## Exercise requirements
Filter this material down to the lines that contain the string "exterior", and return those lines.

----------------------------------------

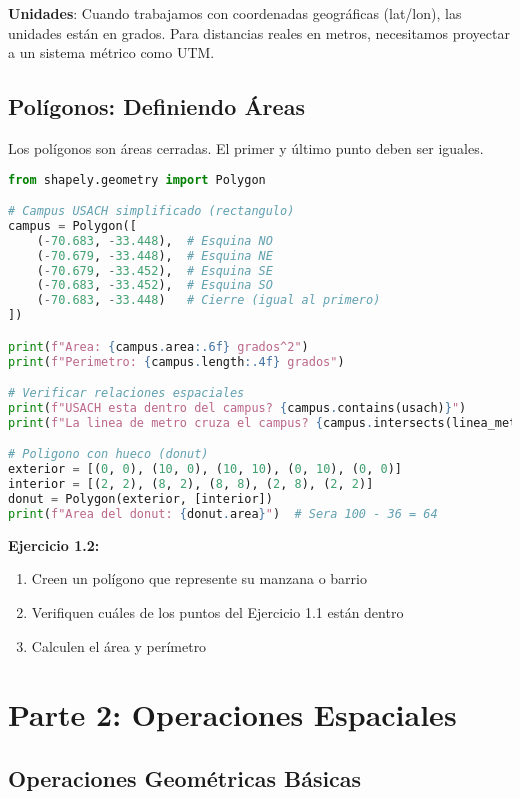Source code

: \documentclass[11pt,a4paper]{article}
\newcommand{\importante}[1]{\begin{tcolorbox}[colback=yellow!10,colframe=orange,title={Importante}]#1\end{tcolorbox}}
\newcommand{\ejercicio}[1]{\begin{tcolorbox}[colback=red!5,colframe=red,title={Ejercicio}]#1\end{tcolorbox}}
\begin{document}
\importante{
\textbf{Unidades}: Cuando trabajamos con coordenadas geográficas (lat/lon), las unidades están en grados. Para distancias reales en metros, necesitamos proyectar a un sistema métrico como UTM.
}

\subsection{Polígonos: Definiendo Áreas}

Los polígonos son áreas cerradas. El primer y último punto deben ser iguales.

\begin{lstlisting}[language=Python]
from shapely.geometry import Polygon

# Campus USACH simplificado (rectangulo)
campus = Polygon([
    (-70.683, -33.448),  # Esquina NO
    (-70.679, -33.448),  # Esquina NE
    (-70.679, -33.452),  # Esquina SE
    (-70.683, -33.452),  # Esquina SO
    (-70.683, -33.448)   # Cierre (igual al primero)
])

print(f"Area: {campus.area:.6f} grados^2")
print(f"Perimetro: {campus.length:.4f} grados")

# Verificar relaciones espaciales
print(f"USACH esta dentro del campus? {campus.contains(usach)}")
print(f"La linea de metro cruza el campus? {campus.intersects(linea_metro)}")

# Poligono con hueco (donut)
exterior = [(0, 0), (10, 0), (10, 10), (0, 10), (0, 0)]
interior = [(2, 2), (8, 2), (8, 8), (2, 8), (2, 2)]
donut = Polygon(exterior, [interior])
print(f"Area del donut: {donut.area}")  # Sera 100 - 36 = 64
\end{lstlisting}

\ejercicio{
\textbf{Ejercicio 1.2:} 
\begin{enumerate}
    \item Creen un polígono que represente su manzana o barrio
    \item Verifiquen cuáles de los puntos del Ejercicio 1.1 están dentro
    \item Calculen el área y perímetro
\end{enumerate}
}

\newpage

\section{Parte 2: Operaciones Espaciales}

\subsection{Operaciones Geométricas Básicas}
\end{document}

----------------------------------------

## Response to the task
exterior = [(0, 0), (10, 0), (10, 10), (0, 10), (0, 0)]
donut = Polygon(exterior, [interior])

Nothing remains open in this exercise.